Developing the Contract, Contingency Plan, and Relationship Management Plan: The community-based organization’s survival guide for moving into a managed care world
How does a community-based organization go about developing contracts and contingency plans, and managing relationships to succeed in the new managed care world?
In the Spring 2017 issue of American Society on Aging‘s Generations magazine (pp. 39-41), Jamie Almanza, MBA, Executive Director of BACS, answers this question. Ms. Almanza has good news for all non-profits considering this transformation – “it is not only possible, but is also a reinvigorating process for an agency, its staff, its consumers, and its funders.”
BACS was privileged to be a part of a 2012 SCAN Foundation Linkage Lab Academy, working with community-based organizations to partner with the healthcare sector by building business acumen.
Since then, “BACS has spent the past five years transforming its traditional service delivery system, overhauling and investing in its infrastructure, and re-engineering its business development strategy so that it complements and leverages opportunities from the Affordable Care Act, such as value-based care, care coordination, and care transitions”

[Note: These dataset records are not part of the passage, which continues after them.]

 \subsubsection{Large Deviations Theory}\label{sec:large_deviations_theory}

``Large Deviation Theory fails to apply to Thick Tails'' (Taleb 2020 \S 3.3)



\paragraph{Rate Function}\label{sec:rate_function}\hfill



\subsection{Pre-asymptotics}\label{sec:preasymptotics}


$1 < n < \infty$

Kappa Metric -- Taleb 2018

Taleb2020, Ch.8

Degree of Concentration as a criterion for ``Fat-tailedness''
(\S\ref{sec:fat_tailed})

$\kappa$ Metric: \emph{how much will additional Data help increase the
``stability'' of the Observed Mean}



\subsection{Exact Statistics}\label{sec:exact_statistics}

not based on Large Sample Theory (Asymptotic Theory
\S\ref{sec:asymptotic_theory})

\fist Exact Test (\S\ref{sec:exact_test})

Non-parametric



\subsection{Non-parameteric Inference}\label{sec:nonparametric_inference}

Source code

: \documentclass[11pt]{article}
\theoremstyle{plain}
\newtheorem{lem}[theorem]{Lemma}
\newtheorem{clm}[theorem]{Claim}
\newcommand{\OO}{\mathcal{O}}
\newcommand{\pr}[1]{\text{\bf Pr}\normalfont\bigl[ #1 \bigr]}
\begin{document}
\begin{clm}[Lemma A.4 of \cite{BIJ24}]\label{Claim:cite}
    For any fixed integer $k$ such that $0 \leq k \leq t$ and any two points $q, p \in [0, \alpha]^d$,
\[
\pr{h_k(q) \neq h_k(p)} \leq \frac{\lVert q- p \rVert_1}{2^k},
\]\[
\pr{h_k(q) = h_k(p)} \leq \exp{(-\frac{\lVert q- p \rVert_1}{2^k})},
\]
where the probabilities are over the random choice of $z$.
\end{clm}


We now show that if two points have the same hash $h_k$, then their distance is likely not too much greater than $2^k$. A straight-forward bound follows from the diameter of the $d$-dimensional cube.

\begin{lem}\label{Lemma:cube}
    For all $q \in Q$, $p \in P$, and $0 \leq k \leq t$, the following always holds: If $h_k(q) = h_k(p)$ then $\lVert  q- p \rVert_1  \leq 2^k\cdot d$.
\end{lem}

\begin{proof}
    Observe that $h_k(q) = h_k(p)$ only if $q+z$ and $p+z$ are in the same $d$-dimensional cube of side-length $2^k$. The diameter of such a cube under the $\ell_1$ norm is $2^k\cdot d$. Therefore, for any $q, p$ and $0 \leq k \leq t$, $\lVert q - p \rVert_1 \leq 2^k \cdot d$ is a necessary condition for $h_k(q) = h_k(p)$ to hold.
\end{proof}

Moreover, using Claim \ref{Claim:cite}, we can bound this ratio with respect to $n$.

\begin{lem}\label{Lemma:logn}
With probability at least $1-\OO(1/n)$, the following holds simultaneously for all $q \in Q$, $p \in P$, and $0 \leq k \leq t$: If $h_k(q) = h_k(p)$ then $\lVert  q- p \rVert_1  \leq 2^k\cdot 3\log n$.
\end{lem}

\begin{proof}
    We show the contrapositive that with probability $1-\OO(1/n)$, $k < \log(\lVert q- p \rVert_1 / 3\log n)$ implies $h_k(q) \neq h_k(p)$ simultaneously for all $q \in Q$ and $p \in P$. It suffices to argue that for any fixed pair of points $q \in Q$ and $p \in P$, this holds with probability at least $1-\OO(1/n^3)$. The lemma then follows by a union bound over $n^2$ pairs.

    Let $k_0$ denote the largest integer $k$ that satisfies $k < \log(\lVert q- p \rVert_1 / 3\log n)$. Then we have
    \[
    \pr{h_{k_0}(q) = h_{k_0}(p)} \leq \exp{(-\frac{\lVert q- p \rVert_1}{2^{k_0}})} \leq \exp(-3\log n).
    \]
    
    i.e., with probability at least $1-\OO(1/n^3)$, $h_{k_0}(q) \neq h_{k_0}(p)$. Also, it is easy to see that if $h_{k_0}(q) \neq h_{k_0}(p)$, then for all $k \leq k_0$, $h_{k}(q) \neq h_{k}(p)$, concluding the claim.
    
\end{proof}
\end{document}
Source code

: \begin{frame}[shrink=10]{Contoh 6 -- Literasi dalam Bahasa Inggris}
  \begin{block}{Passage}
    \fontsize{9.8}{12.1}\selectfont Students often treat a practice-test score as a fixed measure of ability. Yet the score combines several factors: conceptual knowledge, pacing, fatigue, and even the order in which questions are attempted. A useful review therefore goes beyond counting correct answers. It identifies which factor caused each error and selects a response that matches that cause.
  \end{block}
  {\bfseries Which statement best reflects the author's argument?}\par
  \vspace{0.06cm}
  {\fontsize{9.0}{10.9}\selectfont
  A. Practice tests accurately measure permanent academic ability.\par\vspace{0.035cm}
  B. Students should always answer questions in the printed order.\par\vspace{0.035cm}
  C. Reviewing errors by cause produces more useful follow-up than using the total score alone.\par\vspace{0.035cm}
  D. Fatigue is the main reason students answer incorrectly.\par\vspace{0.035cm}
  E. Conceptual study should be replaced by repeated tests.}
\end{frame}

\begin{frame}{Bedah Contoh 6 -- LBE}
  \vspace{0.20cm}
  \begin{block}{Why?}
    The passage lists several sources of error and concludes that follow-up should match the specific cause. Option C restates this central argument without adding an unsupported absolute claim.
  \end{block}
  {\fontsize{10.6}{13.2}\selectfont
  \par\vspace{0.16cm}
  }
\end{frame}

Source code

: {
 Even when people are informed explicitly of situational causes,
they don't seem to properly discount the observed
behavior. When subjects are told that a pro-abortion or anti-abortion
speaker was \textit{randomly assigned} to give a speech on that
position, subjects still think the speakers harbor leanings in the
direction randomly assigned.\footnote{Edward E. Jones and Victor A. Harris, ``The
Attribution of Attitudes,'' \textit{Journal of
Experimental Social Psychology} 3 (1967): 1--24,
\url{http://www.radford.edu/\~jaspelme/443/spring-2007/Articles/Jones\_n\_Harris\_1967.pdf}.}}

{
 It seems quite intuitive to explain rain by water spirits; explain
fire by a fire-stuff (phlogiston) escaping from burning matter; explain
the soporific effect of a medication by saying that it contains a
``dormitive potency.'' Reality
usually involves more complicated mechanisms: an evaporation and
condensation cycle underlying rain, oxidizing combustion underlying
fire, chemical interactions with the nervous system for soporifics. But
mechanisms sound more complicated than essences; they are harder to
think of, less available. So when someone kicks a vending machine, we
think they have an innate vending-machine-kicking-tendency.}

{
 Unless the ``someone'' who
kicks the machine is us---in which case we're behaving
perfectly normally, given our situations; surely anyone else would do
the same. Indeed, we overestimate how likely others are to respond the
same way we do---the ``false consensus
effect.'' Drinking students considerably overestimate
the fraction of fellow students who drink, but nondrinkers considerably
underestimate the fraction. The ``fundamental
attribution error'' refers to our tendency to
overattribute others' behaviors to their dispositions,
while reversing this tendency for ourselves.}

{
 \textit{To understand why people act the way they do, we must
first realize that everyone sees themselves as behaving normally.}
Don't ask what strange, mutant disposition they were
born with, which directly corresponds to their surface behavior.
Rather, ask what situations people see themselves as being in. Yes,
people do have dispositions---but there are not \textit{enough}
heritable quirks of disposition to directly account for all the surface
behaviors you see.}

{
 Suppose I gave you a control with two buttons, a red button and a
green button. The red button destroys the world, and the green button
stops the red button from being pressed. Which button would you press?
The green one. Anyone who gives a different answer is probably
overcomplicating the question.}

Ms. Almanza outlines three major steps an organization needs to consider when transforming itself to work within the managed care environment:
1. Leadership and vision toward investment in the future
2. Infrastructure toward accountability and growth
3. Marketing and partner development
Under Ms. Almanza’s leadership, and following these strategies, “BACS has transformed itself from an $8 million organization… to a $22 million organization with a clear path to strategic growth and a new partnership with the healthcare sector.”